Ia rasa semua bukti dan jejak yang mengarah padanya telah lenyap saat melakukan aksinya. Berkat bantuan Hwang Hyunjin dan Lee Felix  juga, sebenarnya.

Lee Haechan sampai di depan kamar apartemennya. Ada sebuah kertas bertuliskan menempel di depan kamarnya, ia tengok kanan-kiri lalu mencabut kertas tersebut.

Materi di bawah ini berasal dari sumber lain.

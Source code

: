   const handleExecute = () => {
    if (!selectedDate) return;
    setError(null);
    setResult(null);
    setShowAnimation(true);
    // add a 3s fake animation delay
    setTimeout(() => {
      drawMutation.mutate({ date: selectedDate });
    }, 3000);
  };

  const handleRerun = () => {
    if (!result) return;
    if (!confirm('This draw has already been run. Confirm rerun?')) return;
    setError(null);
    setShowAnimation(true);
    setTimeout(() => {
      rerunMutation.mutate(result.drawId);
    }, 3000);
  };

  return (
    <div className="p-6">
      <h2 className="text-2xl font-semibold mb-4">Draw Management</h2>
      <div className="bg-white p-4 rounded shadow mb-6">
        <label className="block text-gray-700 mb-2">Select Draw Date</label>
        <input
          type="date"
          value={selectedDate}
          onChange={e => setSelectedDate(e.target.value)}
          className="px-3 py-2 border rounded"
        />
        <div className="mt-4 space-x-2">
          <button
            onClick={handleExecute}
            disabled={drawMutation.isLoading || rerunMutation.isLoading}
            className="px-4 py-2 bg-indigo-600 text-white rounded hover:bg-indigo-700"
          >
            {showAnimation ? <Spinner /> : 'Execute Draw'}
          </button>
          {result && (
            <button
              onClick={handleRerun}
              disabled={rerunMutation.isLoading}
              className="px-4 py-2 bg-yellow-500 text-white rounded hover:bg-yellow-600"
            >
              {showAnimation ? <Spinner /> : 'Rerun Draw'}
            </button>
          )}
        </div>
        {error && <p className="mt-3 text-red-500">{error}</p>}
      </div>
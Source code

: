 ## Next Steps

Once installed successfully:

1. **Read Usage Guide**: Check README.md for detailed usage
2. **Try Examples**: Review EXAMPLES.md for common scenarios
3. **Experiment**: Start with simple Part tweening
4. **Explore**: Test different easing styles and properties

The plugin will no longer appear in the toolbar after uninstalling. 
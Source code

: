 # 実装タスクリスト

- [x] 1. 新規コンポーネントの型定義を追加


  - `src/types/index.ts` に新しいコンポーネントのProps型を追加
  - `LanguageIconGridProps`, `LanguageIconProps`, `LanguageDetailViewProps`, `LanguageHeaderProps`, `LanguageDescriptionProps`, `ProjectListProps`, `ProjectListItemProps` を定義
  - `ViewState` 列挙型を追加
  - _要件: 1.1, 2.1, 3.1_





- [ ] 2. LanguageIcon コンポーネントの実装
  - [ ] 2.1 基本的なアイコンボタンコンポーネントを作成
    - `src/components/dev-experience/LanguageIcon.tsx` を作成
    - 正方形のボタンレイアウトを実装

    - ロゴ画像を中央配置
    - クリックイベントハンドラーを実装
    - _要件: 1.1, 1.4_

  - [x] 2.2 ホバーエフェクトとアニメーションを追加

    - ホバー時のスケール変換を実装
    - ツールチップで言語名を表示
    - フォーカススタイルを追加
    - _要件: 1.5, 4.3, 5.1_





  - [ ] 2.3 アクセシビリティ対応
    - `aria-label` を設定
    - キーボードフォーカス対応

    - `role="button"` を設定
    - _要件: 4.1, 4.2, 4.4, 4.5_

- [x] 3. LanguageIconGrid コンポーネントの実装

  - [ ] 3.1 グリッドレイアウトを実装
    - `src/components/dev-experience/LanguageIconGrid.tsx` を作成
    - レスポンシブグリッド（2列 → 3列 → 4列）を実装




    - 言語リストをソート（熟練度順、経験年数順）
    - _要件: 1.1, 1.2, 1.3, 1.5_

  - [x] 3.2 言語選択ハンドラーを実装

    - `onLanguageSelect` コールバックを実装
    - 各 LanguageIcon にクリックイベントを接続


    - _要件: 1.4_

Bagaimana kepalamu, Aku kurang kuat memukulnya, ya?

Kau masih terlihat sangat baik.

Sampai bertemu dikampus, Lee Haechan



Lee Haechan mengusap kasar wajahnya, "Keparat." gumamnya lalu meremat kertas itu dan membuangnya asal. Kemudian ia menekan passcode dan segera masuk.

Seseorang memerhatikannya dari balik dinding, dengan topi yang menutupi kepala hingga sebagian matanya ia menyeringai penuh kemenangan dengan apa yang baru saja ia lihat.

"Aku sudah memancingnya, Serka."

Sedangkan di apartemen lain, Huang Renjun tengah memerhatikan kertas yang tergambar sunset on the road, ia menamainya seperti itu. Ia juga masih memikirkan kejadian siang tadi, Lee Haechan yang memerangkap dirinya diantara tubuhnya dan dinding serta tatapannya yang terkesan ...
Entahlah, Huang Renjun tidak tau.

Ia membaca kembali tulisan yang dibuat saat dibus kemarin.

Kamu tau?
Senja itu seperti kamu
Tak pernah bisa tergapai oleh jemariku
Tak bisa teraih oleh jutaan rindu

Terkadang,
Aku ingin seperti angin
Yang membawa puing kenangan
Yang membawa sejuta asa

Aku ingin menjadi sejuta cahaya
Yang bisa membiaskan keindahanmu
Yang menjingga di langit sore
Yang bersinar layaknya senja

ting!

Ia terkejut saat getar dan suara dari notifikasi pesan masuk ke dalam iPhone-nya, ia pun segera membukanya.

Huang Renjun :)

Siapa?


Choi Hyunsuk.

Oh, ada apa...?

Renjun lupa, ia pernah memberi nomor ponselnya pada mahasiswa baru tersebut. Saat pria itu mengantarnya bekerja paruh waktu tempo lalu.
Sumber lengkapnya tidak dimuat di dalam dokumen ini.